* Rendered images with source text
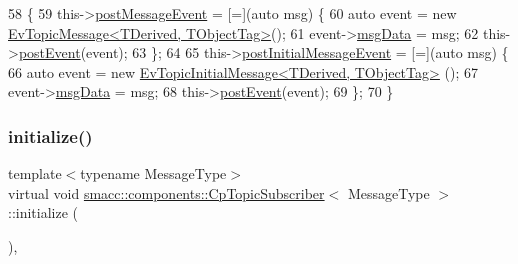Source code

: \begin{DoxyCode}
58     \{
59         this->\hyperlink{classsmacc_1_1components_1_1CpTopicSubscriber_a002ca59f74f784f14597d1c0e057d298}{postMessageEvent} = [=](\textcolor{keyword}{auto} msg) \{
60             \textcolor{keyword}{auto} \textcolor{keyword}{event} = \textcolor{keyword}{new} \hyperlink{structsmacc_1_1default__events_1_1EvTopicMessage}{EvTopicMessage<TDerived, TObjectTag>}();
61             \textcolor{keyword}{event}->\hyperlink{structsmacc_1_1default__events_1_1EvTopicMessage_a82384568b702a0c3a3dc2fbe7eeefea9}{msgData} = msg;
62             this->\hyperlink{classsmacc_1_1ISmaccComponent_a84455564c2c4b90be58e900050232722}{postEvent}(event);
63         \};
64 
65         this->\hyperlink{classsmacc_1_1components_1_1CpTopicSubscriber_a9e1c210ebc8d5ef0c837e8bd9b83f754}{postInitialMessageEvent} = [=](\textcolor{keyword}{auto} msg) \{
66             \textcolor{keyword}{auto} \textcolor{keyword}{event} = \textcolor{keyword}{new} \hyperlink{structsmacc_1_1default__events_1_1EvTopicInitialMessage}{EvTopicInitialMessage<TDerived, TObjectTag>}
      ();
67             \textcolor{keyword}{event}->\hyperlink{structsmacc_1_1default__events_1_1EvTopicInitialMessage_a989c7cf4210c7750806b081bc73112cd}{msgData} = msg;
68             this->\hyperlink{classsmacc_1_1ISmaccComponent_a84455564c2c4b90be58e900050232722}{postEvent}(event);
69         \};
70     \}
\end{DoxyCode}
\mbox{\label{classsmacc_1_1components_1_1CpTopicSubscriber_a12a86f96d939cfa509181865d6ec85e9}} 
\subsubsection{\texorpdfstring{initialize()}{initialize()}}
{\footnotesize\ttfamily template$<$typename Message\+Type$>$ \\
virtual void \hyperlink{classsmacc_1_1components_1_1CpTopicSubscriber}{smacc\+::components\+::\+Cp\+Topic\+Subscriber}$<$ Message\+Type $>$\+::initialize (\begin{DoxyParamCaption}{ }\end{DoxyParamCaption})\hspace{0.3cm}{\ttfamily [inline]}, {\ttfamily [virtual]}}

* TASK REQUIREMENTS
List every line from the entries above in which "initialize" appears.

* OUTPUT FOR THIS TASK
\subsubsection{\texorpdfstring{initialize()}{initialize()}}
virtual void \hyperlink{classsmacc_1_1components_1_1CpTopicSubscriber}{smacc\+::components\+::\+Cp\+Topic\+Subscriber}$<$ Message\+Type $>$\+::initialize (\begin{DoxyParamCaption}{ }\end{DoxyParamCaption})\hspace{0.3cm}{\ttfamily [inline]}, {\ttfamily [virtual]}}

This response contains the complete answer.